[SOURCE DATA]

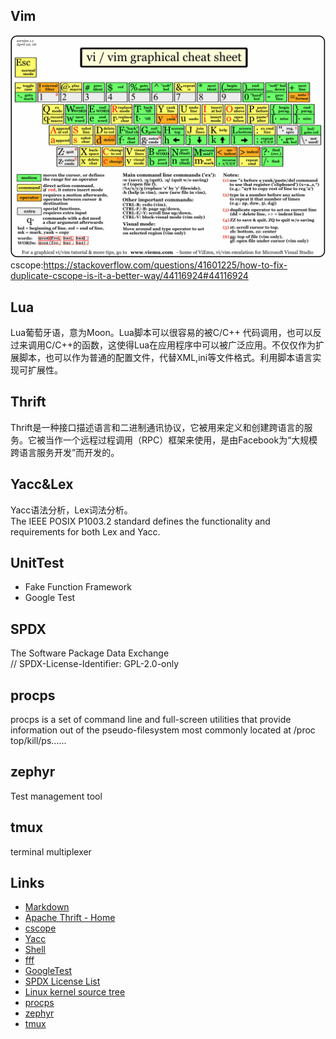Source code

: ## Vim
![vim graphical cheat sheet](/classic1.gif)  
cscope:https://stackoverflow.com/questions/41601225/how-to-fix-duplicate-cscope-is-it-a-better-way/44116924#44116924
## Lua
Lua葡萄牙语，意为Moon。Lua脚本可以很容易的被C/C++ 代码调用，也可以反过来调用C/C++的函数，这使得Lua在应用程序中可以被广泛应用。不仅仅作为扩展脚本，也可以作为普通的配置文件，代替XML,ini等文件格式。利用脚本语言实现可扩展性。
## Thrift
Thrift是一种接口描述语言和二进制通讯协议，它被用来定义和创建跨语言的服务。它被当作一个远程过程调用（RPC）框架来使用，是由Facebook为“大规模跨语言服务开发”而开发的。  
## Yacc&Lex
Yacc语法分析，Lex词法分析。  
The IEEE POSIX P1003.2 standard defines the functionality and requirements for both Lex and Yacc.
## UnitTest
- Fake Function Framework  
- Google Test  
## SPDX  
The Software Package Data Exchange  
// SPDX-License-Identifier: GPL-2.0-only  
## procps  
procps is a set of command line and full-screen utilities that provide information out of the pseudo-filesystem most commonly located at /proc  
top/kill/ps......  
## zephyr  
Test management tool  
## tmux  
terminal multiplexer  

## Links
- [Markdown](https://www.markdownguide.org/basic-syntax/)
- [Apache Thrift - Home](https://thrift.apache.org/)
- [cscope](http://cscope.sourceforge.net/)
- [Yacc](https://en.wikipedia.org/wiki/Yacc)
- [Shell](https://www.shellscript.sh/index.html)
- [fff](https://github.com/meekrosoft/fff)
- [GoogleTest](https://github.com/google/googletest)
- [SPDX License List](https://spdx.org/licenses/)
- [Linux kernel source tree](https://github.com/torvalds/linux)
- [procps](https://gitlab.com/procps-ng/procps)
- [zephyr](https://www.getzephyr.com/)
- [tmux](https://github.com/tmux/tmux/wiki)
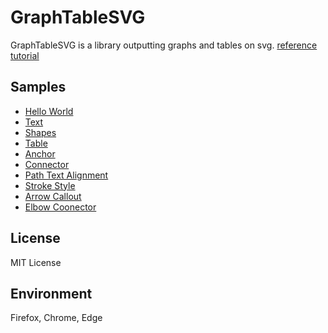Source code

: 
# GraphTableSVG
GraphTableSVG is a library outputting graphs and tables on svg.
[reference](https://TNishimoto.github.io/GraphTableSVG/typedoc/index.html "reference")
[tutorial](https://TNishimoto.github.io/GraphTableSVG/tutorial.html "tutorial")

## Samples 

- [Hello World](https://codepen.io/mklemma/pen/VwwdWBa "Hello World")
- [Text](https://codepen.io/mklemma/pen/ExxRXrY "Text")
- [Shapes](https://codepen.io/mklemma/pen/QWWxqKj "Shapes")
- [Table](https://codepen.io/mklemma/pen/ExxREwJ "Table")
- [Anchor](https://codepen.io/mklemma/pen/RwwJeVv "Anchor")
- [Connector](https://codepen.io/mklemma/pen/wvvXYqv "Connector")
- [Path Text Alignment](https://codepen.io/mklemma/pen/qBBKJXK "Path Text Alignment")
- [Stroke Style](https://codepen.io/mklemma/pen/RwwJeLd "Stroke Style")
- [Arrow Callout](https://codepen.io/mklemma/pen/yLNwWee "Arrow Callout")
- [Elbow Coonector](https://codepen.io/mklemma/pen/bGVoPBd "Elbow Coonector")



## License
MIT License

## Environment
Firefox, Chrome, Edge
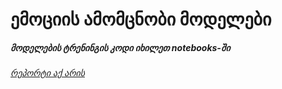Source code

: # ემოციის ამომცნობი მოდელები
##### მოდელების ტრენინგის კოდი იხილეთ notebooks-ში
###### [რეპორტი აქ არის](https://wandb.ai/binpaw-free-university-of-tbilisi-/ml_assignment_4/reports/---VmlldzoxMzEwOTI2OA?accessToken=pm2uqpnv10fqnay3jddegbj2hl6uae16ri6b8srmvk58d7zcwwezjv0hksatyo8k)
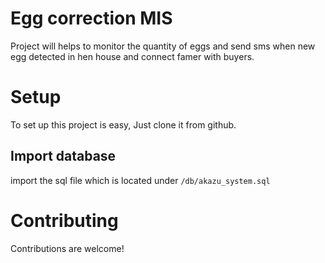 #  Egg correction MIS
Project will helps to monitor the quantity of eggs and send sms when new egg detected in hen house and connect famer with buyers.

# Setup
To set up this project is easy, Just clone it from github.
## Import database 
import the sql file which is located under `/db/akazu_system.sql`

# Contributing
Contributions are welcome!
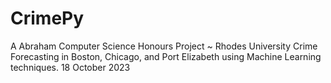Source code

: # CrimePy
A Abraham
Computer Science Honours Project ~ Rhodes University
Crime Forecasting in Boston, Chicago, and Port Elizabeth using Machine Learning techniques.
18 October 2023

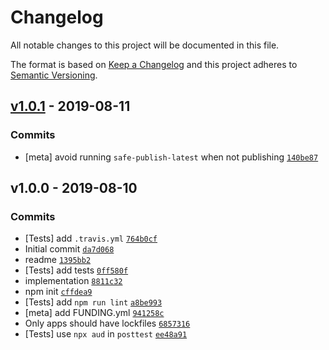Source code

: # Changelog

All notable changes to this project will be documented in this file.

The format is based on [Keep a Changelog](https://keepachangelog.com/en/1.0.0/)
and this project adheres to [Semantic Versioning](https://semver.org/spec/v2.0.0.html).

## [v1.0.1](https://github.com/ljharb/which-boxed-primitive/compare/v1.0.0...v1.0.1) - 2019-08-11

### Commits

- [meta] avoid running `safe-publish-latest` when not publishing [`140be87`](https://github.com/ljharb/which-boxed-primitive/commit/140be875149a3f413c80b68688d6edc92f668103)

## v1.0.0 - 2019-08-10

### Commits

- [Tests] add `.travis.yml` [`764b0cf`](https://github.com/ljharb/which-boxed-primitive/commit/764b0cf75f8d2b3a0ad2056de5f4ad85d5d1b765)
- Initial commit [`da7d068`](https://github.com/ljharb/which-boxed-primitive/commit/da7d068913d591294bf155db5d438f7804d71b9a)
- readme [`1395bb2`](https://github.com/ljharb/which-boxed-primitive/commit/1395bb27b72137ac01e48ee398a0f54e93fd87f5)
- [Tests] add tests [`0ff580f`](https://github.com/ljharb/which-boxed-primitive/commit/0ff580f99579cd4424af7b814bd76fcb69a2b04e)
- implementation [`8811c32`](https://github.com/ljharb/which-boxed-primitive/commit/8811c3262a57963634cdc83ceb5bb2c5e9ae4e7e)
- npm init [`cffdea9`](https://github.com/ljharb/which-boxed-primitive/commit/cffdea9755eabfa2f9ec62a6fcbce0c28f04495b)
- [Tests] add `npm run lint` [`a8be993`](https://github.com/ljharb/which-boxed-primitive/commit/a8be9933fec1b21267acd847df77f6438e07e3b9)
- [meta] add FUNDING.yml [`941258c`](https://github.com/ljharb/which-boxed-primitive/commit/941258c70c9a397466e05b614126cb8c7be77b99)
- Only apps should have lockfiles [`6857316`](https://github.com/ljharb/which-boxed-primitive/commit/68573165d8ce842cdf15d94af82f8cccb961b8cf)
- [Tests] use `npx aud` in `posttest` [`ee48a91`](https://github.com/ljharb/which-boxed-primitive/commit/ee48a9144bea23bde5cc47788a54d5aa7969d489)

[/SOURCE DATA]
[SOURCE DATA]

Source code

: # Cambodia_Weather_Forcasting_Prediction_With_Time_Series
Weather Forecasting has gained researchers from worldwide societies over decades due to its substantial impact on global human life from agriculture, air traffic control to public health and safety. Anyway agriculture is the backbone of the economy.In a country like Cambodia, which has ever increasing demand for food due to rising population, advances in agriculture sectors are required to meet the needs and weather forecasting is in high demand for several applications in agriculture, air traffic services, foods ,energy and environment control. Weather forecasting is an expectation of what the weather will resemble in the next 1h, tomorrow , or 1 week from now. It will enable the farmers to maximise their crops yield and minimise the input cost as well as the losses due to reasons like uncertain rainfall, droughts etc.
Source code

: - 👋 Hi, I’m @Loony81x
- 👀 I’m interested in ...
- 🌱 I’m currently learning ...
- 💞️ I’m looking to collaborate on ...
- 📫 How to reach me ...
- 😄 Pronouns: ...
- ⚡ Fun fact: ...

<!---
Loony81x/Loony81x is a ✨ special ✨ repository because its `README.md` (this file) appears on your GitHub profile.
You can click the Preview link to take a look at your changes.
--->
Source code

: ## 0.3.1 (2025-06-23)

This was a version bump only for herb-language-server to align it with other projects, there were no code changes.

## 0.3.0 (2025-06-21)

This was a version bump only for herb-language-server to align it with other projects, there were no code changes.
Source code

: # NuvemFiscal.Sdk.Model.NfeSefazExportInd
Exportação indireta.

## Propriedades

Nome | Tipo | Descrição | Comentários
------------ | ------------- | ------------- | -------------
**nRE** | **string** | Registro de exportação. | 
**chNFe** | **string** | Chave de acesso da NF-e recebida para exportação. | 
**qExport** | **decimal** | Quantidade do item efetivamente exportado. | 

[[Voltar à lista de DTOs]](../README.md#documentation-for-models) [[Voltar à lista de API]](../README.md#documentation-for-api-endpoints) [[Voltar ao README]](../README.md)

[/SOURCE DATA]
[SOURCE DATA]

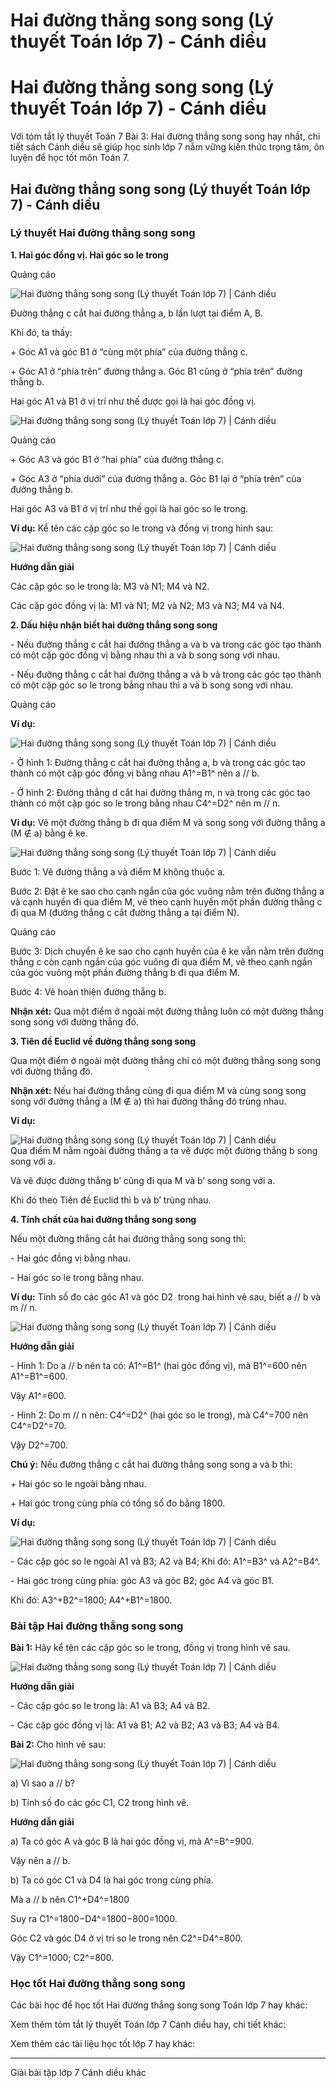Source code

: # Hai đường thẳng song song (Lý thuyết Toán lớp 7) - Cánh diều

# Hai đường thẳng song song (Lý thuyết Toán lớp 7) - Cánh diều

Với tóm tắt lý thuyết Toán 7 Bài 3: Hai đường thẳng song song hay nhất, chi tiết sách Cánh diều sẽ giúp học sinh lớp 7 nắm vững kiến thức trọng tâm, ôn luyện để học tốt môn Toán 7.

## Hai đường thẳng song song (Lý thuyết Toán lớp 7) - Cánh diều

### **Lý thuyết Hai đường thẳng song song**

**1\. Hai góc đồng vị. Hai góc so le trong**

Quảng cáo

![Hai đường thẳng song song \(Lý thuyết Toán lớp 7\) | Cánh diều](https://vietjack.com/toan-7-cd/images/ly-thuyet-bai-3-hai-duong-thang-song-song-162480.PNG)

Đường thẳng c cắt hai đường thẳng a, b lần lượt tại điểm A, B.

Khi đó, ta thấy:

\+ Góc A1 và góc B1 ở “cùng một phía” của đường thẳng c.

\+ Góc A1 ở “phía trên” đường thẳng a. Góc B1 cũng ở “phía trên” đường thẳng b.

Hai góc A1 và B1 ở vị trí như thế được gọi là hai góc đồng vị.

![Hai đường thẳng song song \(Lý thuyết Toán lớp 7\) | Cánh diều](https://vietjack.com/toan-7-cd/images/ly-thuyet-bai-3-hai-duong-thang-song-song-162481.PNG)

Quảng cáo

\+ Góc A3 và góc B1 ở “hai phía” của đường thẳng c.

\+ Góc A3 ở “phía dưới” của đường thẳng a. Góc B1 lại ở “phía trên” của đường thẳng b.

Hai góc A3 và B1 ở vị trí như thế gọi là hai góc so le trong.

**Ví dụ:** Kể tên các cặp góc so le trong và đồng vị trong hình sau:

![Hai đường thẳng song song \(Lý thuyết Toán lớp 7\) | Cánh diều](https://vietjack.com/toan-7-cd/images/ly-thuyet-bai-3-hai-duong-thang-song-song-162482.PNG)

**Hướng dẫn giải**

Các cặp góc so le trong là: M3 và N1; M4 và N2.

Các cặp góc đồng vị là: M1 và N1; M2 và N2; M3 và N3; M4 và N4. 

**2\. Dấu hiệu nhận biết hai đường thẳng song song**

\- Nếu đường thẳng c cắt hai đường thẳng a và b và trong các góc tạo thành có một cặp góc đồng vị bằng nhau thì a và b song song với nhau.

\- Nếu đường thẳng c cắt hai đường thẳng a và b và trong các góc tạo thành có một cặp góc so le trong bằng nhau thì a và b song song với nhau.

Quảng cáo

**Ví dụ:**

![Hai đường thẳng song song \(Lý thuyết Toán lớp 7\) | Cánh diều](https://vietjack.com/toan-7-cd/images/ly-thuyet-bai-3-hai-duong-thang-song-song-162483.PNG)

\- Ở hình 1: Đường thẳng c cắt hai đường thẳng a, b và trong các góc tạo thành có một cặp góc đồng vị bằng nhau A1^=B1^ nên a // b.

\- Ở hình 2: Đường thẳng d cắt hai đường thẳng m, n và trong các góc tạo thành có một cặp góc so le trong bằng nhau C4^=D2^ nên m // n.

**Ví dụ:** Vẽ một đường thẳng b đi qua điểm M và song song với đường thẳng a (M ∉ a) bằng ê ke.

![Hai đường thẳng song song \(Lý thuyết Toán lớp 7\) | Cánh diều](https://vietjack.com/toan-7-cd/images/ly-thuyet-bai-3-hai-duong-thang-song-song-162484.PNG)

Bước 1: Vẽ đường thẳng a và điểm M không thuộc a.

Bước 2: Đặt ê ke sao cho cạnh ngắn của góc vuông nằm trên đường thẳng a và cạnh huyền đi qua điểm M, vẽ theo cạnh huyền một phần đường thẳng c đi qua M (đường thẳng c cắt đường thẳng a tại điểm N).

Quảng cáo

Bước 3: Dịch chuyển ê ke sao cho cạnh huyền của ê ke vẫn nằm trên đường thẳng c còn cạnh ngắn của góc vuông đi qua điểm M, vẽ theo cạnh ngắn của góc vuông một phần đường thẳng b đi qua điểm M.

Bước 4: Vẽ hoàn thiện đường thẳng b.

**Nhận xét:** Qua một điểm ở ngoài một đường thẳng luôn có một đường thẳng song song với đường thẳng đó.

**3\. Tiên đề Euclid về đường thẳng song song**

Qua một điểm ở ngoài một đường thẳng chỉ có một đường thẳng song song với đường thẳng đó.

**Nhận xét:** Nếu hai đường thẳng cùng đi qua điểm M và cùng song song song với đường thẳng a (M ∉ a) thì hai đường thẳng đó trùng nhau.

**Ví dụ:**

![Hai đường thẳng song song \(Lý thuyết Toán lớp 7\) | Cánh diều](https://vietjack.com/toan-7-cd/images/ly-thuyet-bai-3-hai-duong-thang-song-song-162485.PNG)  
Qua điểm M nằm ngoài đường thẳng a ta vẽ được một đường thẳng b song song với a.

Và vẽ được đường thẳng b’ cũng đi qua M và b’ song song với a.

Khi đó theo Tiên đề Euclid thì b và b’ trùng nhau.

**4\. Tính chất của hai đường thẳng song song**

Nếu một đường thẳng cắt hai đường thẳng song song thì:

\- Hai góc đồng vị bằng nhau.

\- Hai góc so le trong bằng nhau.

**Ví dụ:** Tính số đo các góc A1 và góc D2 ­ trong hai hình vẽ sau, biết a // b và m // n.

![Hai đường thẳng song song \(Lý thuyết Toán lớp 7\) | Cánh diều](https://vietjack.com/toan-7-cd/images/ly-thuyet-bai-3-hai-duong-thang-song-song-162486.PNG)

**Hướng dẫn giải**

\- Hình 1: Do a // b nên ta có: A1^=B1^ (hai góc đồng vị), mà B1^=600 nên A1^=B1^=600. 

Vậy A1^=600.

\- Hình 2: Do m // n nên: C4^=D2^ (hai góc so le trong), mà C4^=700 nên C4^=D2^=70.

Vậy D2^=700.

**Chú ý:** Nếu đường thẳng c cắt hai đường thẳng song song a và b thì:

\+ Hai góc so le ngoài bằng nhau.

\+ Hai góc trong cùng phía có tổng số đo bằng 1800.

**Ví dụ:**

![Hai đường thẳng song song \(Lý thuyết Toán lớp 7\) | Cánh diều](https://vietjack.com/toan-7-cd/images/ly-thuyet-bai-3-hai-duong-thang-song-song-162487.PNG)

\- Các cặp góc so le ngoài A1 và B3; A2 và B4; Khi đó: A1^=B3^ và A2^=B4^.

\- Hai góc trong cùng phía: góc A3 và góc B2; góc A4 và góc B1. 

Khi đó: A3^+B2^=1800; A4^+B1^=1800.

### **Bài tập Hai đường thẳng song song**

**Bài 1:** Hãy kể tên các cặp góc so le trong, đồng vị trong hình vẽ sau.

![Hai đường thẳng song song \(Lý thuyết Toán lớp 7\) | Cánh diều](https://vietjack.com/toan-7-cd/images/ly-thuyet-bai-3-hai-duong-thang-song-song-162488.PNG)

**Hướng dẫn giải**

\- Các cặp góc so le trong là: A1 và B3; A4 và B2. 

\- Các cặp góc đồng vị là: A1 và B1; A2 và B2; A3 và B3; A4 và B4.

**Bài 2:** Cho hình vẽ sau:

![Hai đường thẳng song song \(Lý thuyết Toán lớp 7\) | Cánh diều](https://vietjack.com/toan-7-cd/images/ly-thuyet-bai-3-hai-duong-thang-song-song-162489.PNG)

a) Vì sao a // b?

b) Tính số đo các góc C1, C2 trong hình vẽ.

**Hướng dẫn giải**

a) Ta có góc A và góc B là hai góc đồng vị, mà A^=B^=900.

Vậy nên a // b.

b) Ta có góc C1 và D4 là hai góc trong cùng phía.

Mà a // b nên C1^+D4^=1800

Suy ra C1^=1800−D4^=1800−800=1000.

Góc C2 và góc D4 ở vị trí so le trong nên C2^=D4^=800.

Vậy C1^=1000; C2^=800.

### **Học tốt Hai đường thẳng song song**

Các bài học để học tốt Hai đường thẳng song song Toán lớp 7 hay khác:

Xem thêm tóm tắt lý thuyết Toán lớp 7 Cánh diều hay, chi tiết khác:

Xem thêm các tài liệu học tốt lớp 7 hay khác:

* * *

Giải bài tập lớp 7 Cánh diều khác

[/SOURCE DATA]

● **WHAT NEEDS TO BE DONE**: Your response should be made up of the lines in the data that contain the word "cscope".

● **ANSWER FOR THE TASK**:
cscope:https://stackoverflow.com/questions/41601225/how-to-fix-duplicate-cscope-is-it-a-better-way/44116924#44116924
- [cscope](http://cscope.sourceforge.net/)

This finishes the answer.